Pull out all lines from the listing below in which the word "based" appears.
· · · · ·
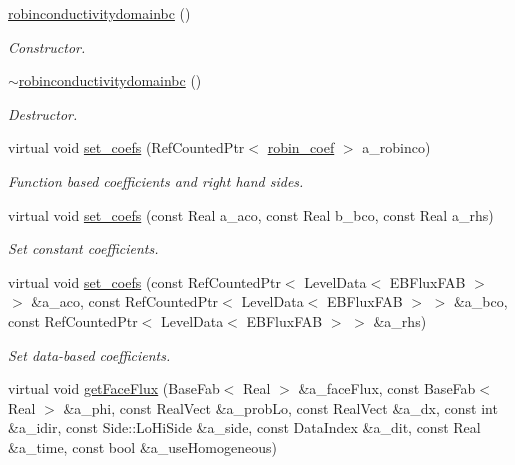 \begin{DoxyCompactItemize}
\item 
\hyperlink{classrobinconductivitydomainbc_afced6773662e058818ab1e218fdc8f22}{robinconductivitydomainbc} ()
\begin{DoxyCompactList}\small\item\em Constructor. \end{DoxyCompactList}\item 
\hyperlink{classrobinconductivitydomainbc_a6a86f41590eb501ed9816f311b7a14de}{$\sim$robinconductivitydomainbc} ()
\begin{DoxyCompactList}\small\item\em Destructor. \end{DoxyCompactList}\item 
virtual void \hyperlink{classrobinconductivitydomainbc_a34669c6e690da2786f4134153bf46996}{set\+\_\+coefs} (Ref\+Counted\+Ptr$<$ \hyperlink{classrobin__coef}{robin\+\_\+coef} $>$ a\+\_\+robinco)
\begin{DoxyCompactList}\small\item\em Function based coefficients and right hand sides. \end{DoxyCompactList}\item 
virtual void \hyperlink{classrobinconductivitydomainbc_a2f912f0d0f10f2694a1884abebd396dc}{set\+\_\+coefs} (const Real a\+\_\+aco, const Real b\+\_\+bco, const Real a\+\_\+rhs)
\begin{DoxyCompactList}\small\item\em Set constant coefficients. \end{DoxyCompactList}\item 
virtual void \hyperlink{classrobinconductivitydomainbc_a628ce2ad458b38e78feaef34ec8bbebb}{set\+\_\+coefs} (const Ref\+Counted\+Ptr$<$ Level\+Data$<$ E\+B\+Flux\+F\+AB $>$ $>$ \&a\+\_\+aco, const Ref\+Counted\+Ptr$<$ Level\+Data$<$ E\+B\+Flux\+F\+AB $>$ $>$ \&a\+\_\+bco, const Ref\+Counted\+Ptr$<$ Level\+Data$<$ E\+B\+Flux\+F\+AB $>$ $>$ \&a\+\_\+rhs)
\begin{DoxyCompactList}\small\item\em Set data-\/based coefficients. \end{DoxyCompactList}\item 
virtual void \hyperlink{classrobinconductivitydomainbc_a500c91e0200263d926b6b1a0d0003eb4}{get\+Face\+Flux} (Base\+Fab$<$ Real $>$ \&a\+\_\+face\+Flux, const Base\+Fab$<$ Real $>$ \&a\+\_\+phi, const Real\+Vect \&a\+\_\+prob\+Lo, const Real\+Vect \&a\+\_\+dx, const int \&a\+\_\+idir, const Side\+::\+Lo\+Hi\+Side \&a\+\_\+side, const Data\+Index \&a\+\_\+dit, const Real \&a\+\_\+time, const bool \&a\+\_\+use\+Homogeneous)

\end{DoxyCompactItemize}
· · · · ·
#### Output below:
\begin{DoxyCompactList}\small\item\em Function based coefficients and right hand sides. \end{DoxyCompactList}\item 
\begin{DoxyCompactList}\small\item\em Set data-\/based coefficients. \end{DoxyCompactList}\item 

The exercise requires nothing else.